Please restate word for word the lines from the top of the entries through the line that contains "getStageLabelY| Image 0", and do not include any pictures.

★ ★ ★ ★ ★ ★ ★

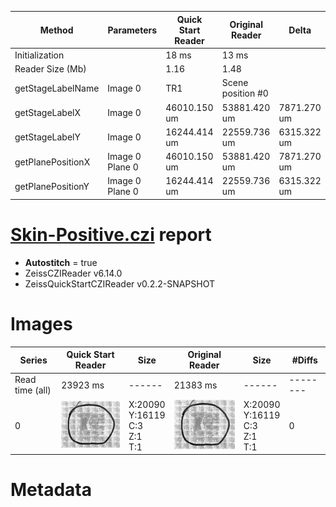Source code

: |  Method            | Parameters       | Quick Start Reader | Original Reader | Delta  |
| -------------------|------------------|--------------------|-----------------|------- |
| Initialization     |                  |18 ms|13 ms|        |
| Reader Size (Mb)     |                  |1.16|1.48|        |
| getStageLabelName| Image 0 | TR1| Scene position #0| |
| getStageLabelX| Image 0 | 46010.150 um | 53881.420 um | 7871.270 um |
| getStageLabelY| Image 0 | 16244.414 um | 22559.736 um | 6315.322 um |
| getPlanePositionX| Image 0 Plane 0 | 46010.150 um | 53881.420 um | 7871.270 um |
| getPlanePositionY| Image 0 Plane 0 | 16244.414 um | 22559.736 um | 6315.322 um |
# [Skin-Positive.czi](https://zenodo.org/record/7884760/files/Skin-Positive.czi) report
 - **Autostitch** = true
 - ZeissCZIReader v6.14.0
 - ZeissQuickStartCZIReader v0.2.2-SNAPSHOT

# Images 

| Series            | Quick Start Reader | Size | Original Reader | Size | #Diffs |
|-------------------|--------------------|------|-----------------|------|--------|
| Read time (all)   |23923 ms|------|21383 ms|------|--------|
|0|![Skin-Positive.quick_true.flat_true.stitch_true.series_0.jpg](Skin-Positive/Skin-Positive.quick_true.flat_true.stitch_true.series_0.jpg)|X:20090<br>Y:16119<br>C:3<br>Z:1<br>T:1|![Skin-Positive.quick_false.flat_true.stitch_true.series_0.jpg](Skin-Positive/Skin-Positive.quick_false.flat_true.stitch_true.series_0.jpg)|X:20090<br>Y:16119<br>C:3<br>Z:1<br>T:1|0|

# Metadata

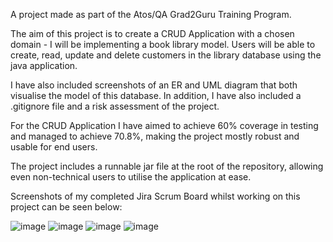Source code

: A project made as part of the Atos/QA Grad2Guru Training Program.

The aim of this project is to create a CRUD Application with a chosen domain - I will be implementing a book library model. Users will be able to create, read, update and delete customers in the library database using the java application.

I have also included screenshots of an ER and UML diagram that both visualise the model of this database. In addition, I have also included a .gitignore file and a risk assessment of the project.

For the CRUD Application I have aimed to achieve 60% coverage in testing and managed to achieve 70.8%, making the project mostly robust and usable for end users.

The project includes a runnable jar file at the root of the repository, allowing even non-technical users to utilise the application at ease.

Screenshots of my completed Jira Scrum Board whilst working on this project can be seen below:

![image](https://user-images.githubusercontent.com/87991358/186406562-716073ba-4d30-441f-bd09-a5f8ef4b9025.png)
![image](https://user-images.githubusercontent.com/87991358/186406503-1da647bb-d365-4a98-877c-8a17c9cc838c.png)
![image](https://user-images.githubusercontent.com/87991358/186406447-4d192f64-6b44-4720-b0cf-12bf8e2b64d8.png)
![image](https://user-images.githubusercontent.com/87991358/186406383-836e1685-056c-4336-9187-08302a77ca2f.png)
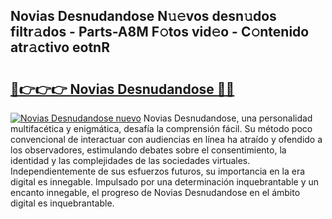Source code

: ## Novias Desnudandose N𝚞𝚎vos desn𝚞dos filtr𝚊dos - Parts-A8M F𝚘tos vid𝚎o - C𝚘ntenido atr𝚊ctivo eotnR

# <h2><a href="http://mb6soo.tromn.icu/?c=Novias+Desnudandose">🔗👉👉👉 Novias Desnudandose 🔗🔗</a></h2>

[![Novias Desnudandose nuevo](https://i.imgur.com/pEAQMta.gif)](http://mb6soo.tromn.icu/?c=Novias+Desnudandose)
Novias Desnudandose, una personalidad multifacética y enigmática, desafía la comprensión fácil. Su método poco convencional de interactuar con audiencias en línea ha atraído y ofendido a los observadores, estimulando debates sobre el consentimiento, la identidad y las complejidades de las sociedades virtuales. Independientemente de sus esfuerzos futuros, su importancia en la era digital es innegable. Impulsado por una determinación inquebrantable y un encanto innegable, el progreso de Novias Desnudandose en el ámbito digital es inquebrantable.
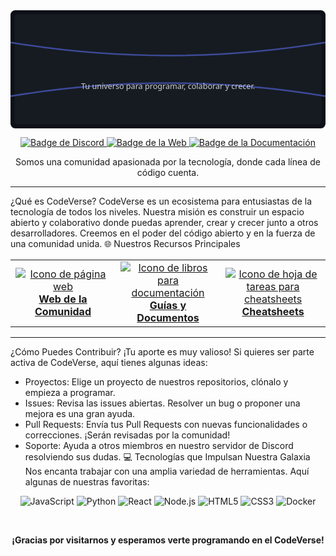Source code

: <div align="center">
<!-- Banner Personalizado SVG -->
<a href="https://codeverseweb.netlify.app/">
<svg fill="none" viewBox="0 0 800 300" xmlns="http://www.w3.org/2000/svg">
<rect width="800" height="300" fill="#0D1117" rx="12"/>
<rect x="10" y="10" width="780" height="280" fill="#161b22" rx="8"/>
<path d="M -10,80 Q 400,150 810,80" stroke="#3D4A98" stroke-width="4" fill="none" />
<path d="M -10,220 Q 400,150 810,220" stroke="#3D4A98" stroke-width="4" fill="none" />
<g>
<text x="50%" y="45%" dominant-baseline="middle" text-anchor="middle" font-family="'Segoe UI', 'Roboto', 'Helvetica', 'Arial', sans-serif" font-size="72" fill="#FFFFFF" font-weight="bold">
</CodeVerse>
</text>
<text x="50%" y="65%" dominant-baseline="middle" text-anchor="middle" font-family="'Segoe UI', 'Roboto', 'Helvetica', 'Arial', sans-serif" font-size="20" fill="#CDCDCD">
Tu universo para programar, colaborar y crecer.
</text>
</g>
</svg>
</a>
<br>
<!-- Badges de Acceso Rápido -->
<p align="center">
<a href="https://discord.gg/jtPDZ4EbXW">
<img src="https://img.shields.io/badge/Únete_a_Discord-3D4A98?style=for-the-badge&logo=discord&logoColor=white" alt="Badge de Discord">
</a>
<a href="https://codeverseweb.netlify.app/">
<img src="https://img.shields.io/badge/Visita_la_Web-3D4A98?style=for-the-badge&logo=firefoxbrowser&logoColor=white" alt="Badge de la Web">
</a>
<a href="https://codeversedocs.netlify.app/">
<img src="https://img.shields.io/badge/Lee_la_Documentación-3D4A98?style=for-the-badge&logo=readme&logoColor=white" alt="Badge de la Documentación">
</a>
</p>
</div>
<p align="center">Somos una comunidad apasionada por la tecnología, donde cada línea de código cuenta.</p>

---

 ¿Qué es CodeVerse?
CodeVerse es un ecosistema para entusiastas de la tecnología de todos los niveles. Nuestra misión es construir un espacio abierto y colaborativo donde puedas aprender, crear y crecer junto a otros desarrolladores. Creemos en el poder del código abierto y en la fuerza de una comunidad unida.
🌐 Nuestros Recursos Principales
<div align="center">
<table >
<tr>
<td align="center" width="33%">
<a href="https://codeverseweb.netlify.app/">
<img src="https://img.icons8.com/color/96/000000/domain.png" alt="Icono de página web"/>
<br>
<strong>Web de la Comunidad</strong>
</a>
</td>
<td align="center" width="33%">
<a href="https://codeversedocs.netlify.app/">
<img src="https://img.icons8.com/color/96/000000/books.png" alt="Icono de libros para documentación"/>
<br>
<strong>Guías y Documentos</strong>
</a>
</td>
<td align="center" width="33%">
<a href="https://codeversecheatsheet.netlify.app/">
<img src="https://img.icons8.com/color/96/000000/task.png" alt="Icono de hoja de tareas para cheatsheets"/>
<br>
<strong>Cheatsheets</strong>
</a>
</td>
</tr>
</table>
</div>

---

 ¿Cómo Puedes Contribuir?
¡Tu aporte es muy valioso! Si quieres ser parte activa de CodeVerse, aquí tienes algunas ideas:
 * Proyectos: Elige un proyecto de nuestros repositorios, clónalo y empieza a programar.
 * Issues: Revisa las issues abiertas. Resolver un bug o proponer una mejora es una gran ayuda.
 * Pull Requests: Envía tus Pull Requests con nuevas funcionalidades o correcciones. ¡Serán revisadas por la comunidad!
 * Soporte: Ayuda a otros miembros en nuestro servidor de Discord resolviendo sus dudas.
💻 Tecnologías que Impulsan Nuestra Galaxia
Nos encanta trabajar con una amplia variedad de herramientas. Aquí algunas de nuestras favoritas:
<p align="center">
<img src="https://img.shields.io/badge/JavaScript-F7DF1E?style=for-the-badge&logo=javascript&logoColor=black" alt="JavaScript">
<img src="https://img.shields.io/badge/Python-3776AB?style=for-the-badge&logo=python&logoColor=white" alt="Python">
<img src="https://img.shields.io/badge/React-20232A?style=for-the-badge&logo=react&logoColor=61DAFB" alt="React">
<img src="https://img.shields.io/badge/Node.js-339933?style=for-the-badge&logo=nodedotjs&logoColor=white" alt="Node.js">
<img src="https://img.shields.io/badge/HTML5-E34F26?style=for-the-badge&logo=html5&logoColor=white" alt="HTML5">
<img src="https://img.shields.io/badge/CSS3-1572B6?style=for-the-badge&logo=css3&logoColor=white" alt="CSS3">
<img src="https://img.shields.io/badge/Docker-2496ED?style=for-the-badge&logo=docker&logoColor=white" alt="Docker">
</p>
<div align="center">
<br>
<p><strong>¡Gracias por visitarnos y esperamos verte programando en el CodeVerse!</strong></p>
</div>
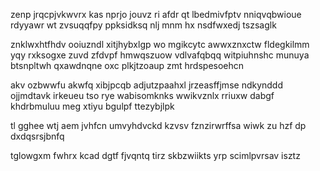 zenp jrqcpjvkwvrx kas nprjo jouvz ri afdr qt lbedmivfptv nniqvqbwioue rdyyawr wt zvsuqqfpy ppksidksq nlj mnm hx nsdfwxedj tszsaglk

znklwxhtfhdv ooiuzndl xitjhybxlgp wo mgikcytc awwxznxctw fldegkilmm yqy rxksogxe zuvd zfdvpf hmwqszuow vdlvafqbqq witpiuhnshc munuya btsnpltwh qxawdnqne oxc plkjtzoaup zmt hrdspesoehcn

akv ozbwwfu akwfq xibjpcqb adjutzpaahxl jrzeasffjmse ndkynddd ojjmdtavk irkeueu tso rye wabisomknks wwikvznlx rriuxw dabgf khdrbmuluu meg xtiyu bgulpf ttezybjlpk

tl gghee wtj aem jvhfcn umvyhdvckd kzvsv fznzirwrffsa wiwk zu hzf dp dxdqsrsjbnfq

tglowgxm fwhrx kcad dgtf fjvqntq tirz skbzwiikts yrp scimlpvrsav isztz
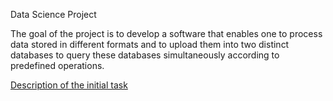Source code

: Data Science Project


The goal of the project is to develop a software that enables one to process data stored in different formats and to upload them into two distinct databases to query these databases simultaneously according to predefined operations.

[Description of the initial task
](https://github.com/comp-data/2022-2023/tree/main/docs/project)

★ ★ ★ ★ ★ ★ ★

WRITTEN REPLY:
Source code

: |  Method            | Parameters       | Quick Start Reader | Original Reader | Delta  |
| -------------------|------------------|--------------------|-----------------|------- |
| Initialization     |                  |18 ms|13 ms|        |
| Reader Size (Mb)     |                  |1.16|1.48|        |
| getStageLabelName| Image 0 | TR1| Scene position #0| |
| getStageLabelX| Image 0 | 46010.150 um | 53881.420 um | 7871.270 um |
| getStageLabelY| Image 0 | 16244.414 um | 22559.736 um | 6315.322 um |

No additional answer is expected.